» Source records
--*--

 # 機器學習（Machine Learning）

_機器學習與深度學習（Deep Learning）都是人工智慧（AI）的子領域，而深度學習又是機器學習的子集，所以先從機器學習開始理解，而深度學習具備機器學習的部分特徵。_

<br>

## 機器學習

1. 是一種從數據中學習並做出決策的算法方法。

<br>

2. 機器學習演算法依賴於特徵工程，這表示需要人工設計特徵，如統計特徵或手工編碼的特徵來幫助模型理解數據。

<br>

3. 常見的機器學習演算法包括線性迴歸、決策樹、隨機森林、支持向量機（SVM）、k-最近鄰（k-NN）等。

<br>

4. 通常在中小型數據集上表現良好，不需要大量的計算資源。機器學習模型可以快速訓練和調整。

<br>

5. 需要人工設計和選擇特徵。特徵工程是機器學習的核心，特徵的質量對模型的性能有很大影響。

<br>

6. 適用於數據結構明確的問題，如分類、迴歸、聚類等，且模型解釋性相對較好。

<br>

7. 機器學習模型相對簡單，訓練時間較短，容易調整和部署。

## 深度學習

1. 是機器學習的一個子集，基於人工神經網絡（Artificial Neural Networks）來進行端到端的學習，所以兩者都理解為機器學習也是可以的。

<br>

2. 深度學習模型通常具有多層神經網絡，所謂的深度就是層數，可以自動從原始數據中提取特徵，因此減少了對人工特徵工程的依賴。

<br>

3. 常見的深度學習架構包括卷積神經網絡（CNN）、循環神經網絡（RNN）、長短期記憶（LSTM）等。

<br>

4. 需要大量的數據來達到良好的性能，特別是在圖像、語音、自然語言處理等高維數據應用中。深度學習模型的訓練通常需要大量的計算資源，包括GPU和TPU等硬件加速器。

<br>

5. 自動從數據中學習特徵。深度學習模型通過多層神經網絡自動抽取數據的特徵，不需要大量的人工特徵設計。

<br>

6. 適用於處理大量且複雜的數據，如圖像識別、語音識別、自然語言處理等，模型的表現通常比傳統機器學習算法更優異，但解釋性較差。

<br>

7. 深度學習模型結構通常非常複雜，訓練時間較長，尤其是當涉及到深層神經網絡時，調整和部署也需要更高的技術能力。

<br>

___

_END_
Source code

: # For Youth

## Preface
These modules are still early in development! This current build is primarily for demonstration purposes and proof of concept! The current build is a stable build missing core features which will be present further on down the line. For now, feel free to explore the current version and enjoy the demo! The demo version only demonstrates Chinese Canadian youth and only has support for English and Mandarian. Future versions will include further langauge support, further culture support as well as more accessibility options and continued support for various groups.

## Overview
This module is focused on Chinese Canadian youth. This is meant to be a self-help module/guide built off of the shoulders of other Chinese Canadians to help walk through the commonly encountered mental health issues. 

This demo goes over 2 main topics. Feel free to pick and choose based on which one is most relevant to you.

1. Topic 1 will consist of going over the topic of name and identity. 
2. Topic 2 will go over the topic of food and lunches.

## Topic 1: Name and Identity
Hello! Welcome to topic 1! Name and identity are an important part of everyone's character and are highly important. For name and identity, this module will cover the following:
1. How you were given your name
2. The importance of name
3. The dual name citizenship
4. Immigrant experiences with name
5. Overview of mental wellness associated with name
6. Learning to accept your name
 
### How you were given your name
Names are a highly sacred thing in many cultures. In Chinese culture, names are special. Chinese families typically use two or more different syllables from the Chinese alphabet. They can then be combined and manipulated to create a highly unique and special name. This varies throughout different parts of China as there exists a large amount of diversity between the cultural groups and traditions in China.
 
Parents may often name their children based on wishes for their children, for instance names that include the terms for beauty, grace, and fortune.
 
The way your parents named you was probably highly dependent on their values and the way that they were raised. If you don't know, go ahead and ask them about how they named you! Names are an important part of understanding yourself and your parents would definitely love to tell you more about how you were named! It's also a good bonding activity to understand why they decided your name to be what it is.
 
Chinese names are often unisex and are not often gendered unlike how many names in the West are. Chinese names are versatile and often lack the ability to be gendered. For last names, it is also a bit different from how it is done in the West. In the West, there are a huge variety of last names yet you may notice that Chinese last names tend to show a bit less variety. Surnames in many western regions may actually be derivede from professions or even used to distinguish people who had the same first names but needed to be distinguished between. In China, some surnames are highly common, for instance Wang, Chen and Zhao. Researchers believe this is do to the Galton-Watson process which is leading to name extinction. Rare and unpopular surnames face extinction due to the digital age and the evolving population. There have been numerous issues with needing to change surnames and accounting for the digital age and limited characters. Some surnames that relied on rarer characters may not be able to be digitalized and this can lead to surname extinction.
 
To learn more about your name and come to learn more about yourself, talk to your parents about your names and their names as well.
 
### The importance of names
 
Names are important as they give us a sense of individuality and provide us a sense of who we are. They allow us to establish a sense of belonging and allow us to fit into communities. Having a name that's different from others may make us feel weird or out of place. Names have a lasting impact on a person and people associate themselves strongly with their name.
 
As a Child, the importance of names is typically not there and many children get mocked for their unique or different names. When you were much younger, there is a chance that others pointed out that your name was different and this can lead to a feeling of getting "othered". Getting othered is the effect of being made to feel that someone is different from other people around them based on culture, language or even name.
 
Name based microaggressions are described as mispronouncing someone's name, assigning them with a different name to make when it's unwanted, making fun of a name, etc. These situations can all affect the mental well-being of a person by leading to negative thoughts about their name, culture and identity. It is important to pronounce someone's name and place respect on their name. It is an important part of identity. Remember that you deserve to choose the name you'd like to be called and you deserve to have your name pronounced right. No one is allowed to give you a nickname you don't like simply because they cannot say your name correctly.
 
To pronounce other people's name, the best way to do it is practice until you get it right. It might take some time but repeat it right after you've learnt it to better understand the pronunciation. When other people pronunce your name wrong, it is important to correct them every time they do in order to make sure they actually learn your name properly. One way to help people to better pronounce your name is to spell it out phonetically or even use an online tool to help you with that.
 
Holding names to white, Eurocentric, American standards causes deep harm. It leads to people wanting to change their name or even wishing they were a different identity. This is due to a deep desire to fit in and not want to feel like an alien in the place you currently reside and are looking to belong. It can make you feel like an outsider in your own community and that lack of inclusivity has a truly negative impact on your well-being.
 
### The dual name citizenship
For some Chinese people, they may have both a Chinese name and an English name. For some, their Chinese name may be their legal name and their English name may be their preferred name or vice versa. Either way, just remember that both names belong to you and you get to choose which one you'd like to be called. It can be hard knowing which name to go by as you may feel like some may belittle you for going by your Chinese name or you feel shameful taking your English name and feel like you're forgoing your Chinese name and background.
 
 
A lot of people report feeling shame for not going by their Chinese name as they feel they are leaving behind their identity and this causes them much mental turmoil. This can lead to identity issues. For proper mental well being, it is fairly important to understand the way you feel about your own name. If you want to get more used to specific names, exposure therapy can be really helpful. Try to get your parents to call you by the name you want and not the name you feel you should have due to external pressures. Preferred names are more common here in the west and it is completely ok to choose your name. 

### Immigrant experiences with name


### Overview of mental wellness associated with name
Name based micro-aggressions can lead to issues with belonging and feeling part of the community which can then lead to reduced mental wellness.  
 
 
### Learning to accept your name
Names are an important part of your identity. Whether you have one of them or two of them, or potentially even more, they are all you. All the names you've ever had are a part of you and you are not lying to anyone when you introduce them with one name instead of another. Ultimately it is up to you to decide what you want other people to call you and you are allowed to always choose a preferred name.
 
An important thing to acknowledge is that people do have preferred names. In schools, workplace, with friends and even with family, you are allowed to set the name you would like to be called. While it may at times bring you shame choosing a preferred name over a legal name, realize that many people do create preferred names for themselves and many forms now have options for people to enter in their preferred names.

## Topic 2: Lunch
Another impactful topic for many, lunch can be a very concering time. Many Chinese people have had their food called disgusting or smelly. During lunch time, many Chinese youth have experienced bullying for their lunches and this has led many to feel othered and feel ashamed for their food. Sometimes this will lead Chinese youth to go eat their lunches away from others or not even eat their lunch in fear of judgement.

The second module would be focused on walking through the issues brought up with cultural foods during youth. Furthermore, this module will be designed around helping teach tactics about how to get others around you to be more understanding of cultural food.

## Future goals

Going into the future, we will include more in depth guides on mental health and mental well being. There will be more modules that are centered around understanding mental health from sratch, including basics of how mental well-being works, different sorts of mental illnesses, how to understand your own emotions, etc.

--*--

» Task to carry out
The lines to extract from the data above begin with the line containing "This module is" and end with the line containing "### How you were given your name". Extract them exactly, including both.

» Written response
This module is focused on Chinese Canadian youth. This is meant to be a self-help module/guide built off of the shoulders of other Chinese Canadians to help walk through the commonly encountered mental health issues. 

This demo goes over 2 main topics. Feel free to pick and choose based on which one is most relevant to you.

1. Topic 1 will consist of going over the topic of name and identity. 
2. Topic 2 will go over the topic of food and lunches.

## Topic 1: Name and Identity
Hello! Welcome to topic 1! Name and identity are an important part of everyone's character and are highly important. For name and identity, this module will cover the following:
1. How you were given your name
2. The importance of name
3. The dual name citizenship
4. Immigrant experiences with name
5. Overview of mental wellness associated with name
6. Learning to accept your name
 
### How you were given your name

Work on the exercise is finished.